[Task details]:
All records are to be restated exactly, each line as it reads.

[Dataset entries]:
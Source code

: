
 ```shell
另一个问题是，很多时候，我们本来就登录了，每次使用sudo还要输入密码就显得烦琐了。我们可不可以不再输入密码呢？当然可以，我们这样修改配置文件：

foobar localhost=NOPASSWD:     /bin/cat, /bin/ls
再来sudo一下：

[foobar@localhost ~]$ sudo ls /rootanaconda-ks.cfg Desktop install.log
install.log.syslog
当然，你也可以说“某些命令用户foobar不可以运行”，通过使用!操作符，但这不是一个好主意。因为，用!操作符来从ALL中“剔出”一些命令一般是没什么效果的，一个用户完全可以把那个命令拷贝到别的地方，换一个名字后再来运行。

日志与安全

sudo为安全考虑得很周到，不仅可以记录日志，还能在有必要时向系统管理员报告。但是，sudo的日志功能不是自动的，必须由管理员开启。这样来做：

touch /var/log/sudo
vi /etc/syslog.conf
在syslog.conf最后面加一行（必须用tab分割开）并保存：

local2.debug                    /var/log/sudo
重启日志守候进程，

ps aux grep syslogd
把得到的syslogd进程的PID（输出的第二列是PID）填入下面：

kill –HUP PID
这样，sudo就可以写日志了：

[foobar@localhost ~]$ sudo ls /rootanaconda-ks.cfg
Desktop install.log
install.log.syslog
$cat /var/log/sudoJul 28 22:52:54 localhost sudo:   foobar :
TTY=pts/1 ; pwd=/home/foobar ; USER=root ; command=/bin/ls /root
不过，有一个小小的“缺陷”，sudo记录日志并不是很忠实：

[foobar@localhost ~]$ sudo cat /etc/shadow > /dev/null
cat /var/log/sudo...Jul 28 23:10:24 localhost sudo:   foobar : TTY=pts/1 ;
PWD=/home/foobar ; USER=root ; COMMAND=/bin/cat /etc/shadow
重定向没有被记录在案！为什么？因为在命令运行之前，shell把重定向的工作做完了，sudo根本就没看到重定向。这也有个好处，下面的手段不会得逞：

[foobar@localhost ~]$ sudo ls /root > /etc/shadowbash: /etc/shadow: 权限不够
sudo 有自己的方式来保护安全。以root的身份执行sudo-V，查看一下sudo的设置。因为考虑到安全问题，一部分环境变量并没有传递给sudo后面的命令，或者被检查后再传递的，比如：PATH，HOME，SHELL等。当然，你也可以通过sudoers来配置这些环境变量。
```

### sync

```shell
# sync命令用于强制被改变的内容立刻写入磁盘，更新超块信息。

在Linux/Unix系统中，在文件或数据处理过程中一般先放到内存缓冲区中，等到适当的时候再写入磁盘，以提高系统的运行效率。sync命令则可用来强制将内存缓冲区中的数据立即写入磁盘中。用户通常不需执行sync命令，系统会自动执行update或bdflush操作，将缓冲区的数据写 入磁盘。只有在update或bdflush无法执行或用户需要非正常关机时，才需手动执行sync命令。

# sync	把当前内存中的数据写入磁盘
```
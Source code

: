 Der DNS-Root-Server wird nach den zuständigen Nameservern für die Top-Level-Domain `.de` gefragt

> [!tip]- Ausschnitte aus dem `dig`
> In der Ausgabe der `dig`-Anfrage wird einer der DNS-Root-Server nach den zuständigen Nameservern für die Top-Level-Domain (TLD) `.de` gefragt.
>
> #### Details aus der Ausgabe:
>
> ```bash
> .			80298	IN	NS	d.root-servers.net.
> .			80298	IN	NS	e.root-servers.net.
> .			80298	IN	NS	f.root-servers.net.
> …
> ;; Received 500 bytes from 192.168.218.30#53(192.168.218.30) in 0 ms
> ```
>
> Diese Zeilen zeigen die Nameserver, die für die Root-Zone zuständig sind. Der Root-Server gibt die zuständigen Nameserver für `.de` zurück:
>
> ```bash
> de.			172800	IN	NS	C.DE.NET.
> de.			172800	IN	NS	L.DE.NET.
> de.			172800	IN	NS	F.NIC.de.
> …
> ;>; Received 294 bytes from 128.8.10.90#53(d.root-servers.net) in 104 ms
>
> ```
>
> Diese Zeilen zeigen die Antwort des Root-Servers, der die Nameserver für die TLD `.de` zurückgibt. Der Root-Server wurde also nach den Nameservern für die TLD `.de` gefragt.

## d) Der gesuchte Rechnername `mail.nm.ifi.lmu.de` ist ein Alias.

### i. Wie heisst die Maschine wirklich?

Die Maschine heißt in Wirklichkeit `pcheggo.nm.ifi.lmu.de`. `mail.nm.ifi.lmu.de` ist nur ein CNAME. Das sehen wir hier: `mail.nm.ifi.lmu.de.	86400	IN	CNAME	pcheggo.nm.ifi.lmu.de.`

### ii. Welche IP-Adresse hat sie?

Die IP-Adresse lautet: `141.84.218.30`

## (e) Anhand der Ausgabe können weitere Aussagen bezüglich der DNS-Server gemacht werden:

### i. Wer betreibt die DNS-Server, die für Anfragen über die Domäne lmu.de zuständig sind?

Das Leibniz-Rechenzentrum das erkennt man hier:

[The completed task]:
Source code

:
 ```shell
另一个问题是，很多时候，我们本来就登录了，每次使用sudo还要输入密码就显得烦琐了。我们可不可以不再输入密码呢？当然可以，我们这样修改配置文件：

foobar localhost=NOPASSWD:     /bin/cat, /bin/ls
再来sudo一下：

[foobar@localhost ~]$ sudo ls /rootanaconda-ks.cfg Desktop install.log
install.log.syslog
当然，你也可以说“某些命令用户foobar不可以运行”，通过使用!操作符，但这不是一个好主意。因为，用!操作符来从ALL中“剔出”一些命令一般是没什么效果的，一个用户完全可以把那个命令拷贝到别的地方，换一个名字后再来运行。

日志与安全

sudo为安全考虑得很周到，不仅可以记录日志，还能在有必要时向系统管理员报告。但是，sudo的日志功能不是自动的，必须由管理员开启。这样来做：

touch /var/log/sudo
vi /etc/syslog.conf
在syslog.conf最后面加一行（必须用tab分割开）并保存：

local2.debug                    /var/log/sudo
重启日志守候进程，

ps aux grep syslogd
把得到的syslogd进程的PID（输出的第二列是PID）填入下面：

kill –HUP PID
这样，sudo就可以写日志了：

[foobar@localhost ~]$ sudo ls /rootanaconda-ks.cfg
Desktop install.log
install.log.syslog
$cat /var/log/sudoJul 28 22:52:54 localhost sudo:   foobar :
TTY=pts/1 ; pwd=/home/foobar ; USER=root ; command=/bin/ls /root
不过，有一个小小的“缺陷”，sudo记录日志并不是很忠实：

[foobar@localhost ~]$ sudo cat /etc/shadow > /dev/null
cat /var/log/sudo...Jul 28 23:10:24 localhost sudo:   foobar : TTY=pts/1 ;
PWD=/home/foobar ; USER=root ; COMMAND=/bin/cat /etc/shadow
重定向没有被记录在案！为什么？因为在命令运行之前，shell把重定向的工作做完了，sudo根本就没看到重定向。这也有个好处，下面的手段不会得逞：

[foobar@localhost ~]$ sudo ls /root > /etc/shadowbash: /etc/shadow: 权限不够
sudo 有自己的方式来保护安全。以root的身份执行sudo-V，查看一下sudo的设置。因为考虑到安全问题，一部分环境变量并没有传递给sudo后面的命令，或者被检查后再传递的，比如：PATH，HOME，SHELL等。当然，你也可以通过sudoers来配置这些环境变量。
```

### sync

```shell
# sync命令用于强制被改变的内容立刻写入磁盘，更新超块信息。

在Linux/Unix系统中，在文件或数据处理过程中一般先放到内存缓冲区中，等到适当的时候再写入磁盘，以提高系统的运行效率。sync命令则可用来强制将内存缓冲区中的数据立即写入磁盘中。用户通常不需执行sync命令，系统会自动执行update或bdflush操作，将缓冲区的数据写 入磁盘。只有在update或bdflush无法执行或用户需要非正常关机时，才需手动执行sync命令。

# sync	把当前内存中的数据写入磁盘
```
Source code

: Der DNS-Root-Server wird nach den zuständigen Nameservern für die Top-Level-Domain `.de` gefragt

> [!tip]- Ausschnitte aus dem `dig`
> In der Ausgabe der `dig`-Anfrage wird einer der DNS-Root-Server nach den zuständigen Nameservern für die Top-Level-Domain (TLD) `.de` gefragt.
>
> #### Details aus der Ausgabe:
>
> ```bash
> .			80298	IN	NS	d.root-servers.net.
> .			80298	IN	NS	e.root-servers.net.
> .			80298	IN	NS	f.root-servers.net.
> …
> ;; Received 500 bytes from 192.168.218.30#53(192.168.218.30) in 0 ms
> ```
>
> Diese Zeilen zeigen die Nameserver, die für die Root-Zone zuständig sind. Der Root-Server gibt die zuständigen Nameserver für `.de` zurück:
>
> ```bash
> de.			172800	IN	NS	C.DE.NET.
> de.			172800	IN	NS	L.DE.NET.
> de.			172800	IN	NS	F.NIC.de.
> …
> ;>; Received 294 bytes from 128.8.10.90#53(d.root-servers.net) in 104 ms
>
> ```
>
> Diese Zeilen zeigen die Antwort des Root-Servers, der die Nameserver für die TLD `.de` zurückgibt. Der Root-Server wurde also nach den Nameservern für die TLD `.de` gefragt.

## d) Der gesuchte Rechnername `mail.nm.ifi.lmu.de` ist ein Alias.

### i. Wie heisst die Maschine wirklich?

Die Maschine heißt in Wirklichkeit `pcheggo.nm.ifi.lmu.de`. `mail.nm.ifi.lmu.de` ist nur ein CNAME. Das sehen wir hier: `mail.nm.ifi.lmu.de.	86400	IN	CNAME	pcheggo.nm.ifi.lmu.de.`

### ii. Welche IP-Adresse hat sie?

Die IP-Adresse lautet: `141.84.218.30`

## (e) Anhand der Ausgabe können weitere Aussagen bezüglich der DNS-Server gemacht werden:

### i. Wer betreibt die DNS-Server, die für Anfragen über die Domäne lmu.de zuständig sind?

Das Leibniz-Rechenzentrum das erkennt man hier:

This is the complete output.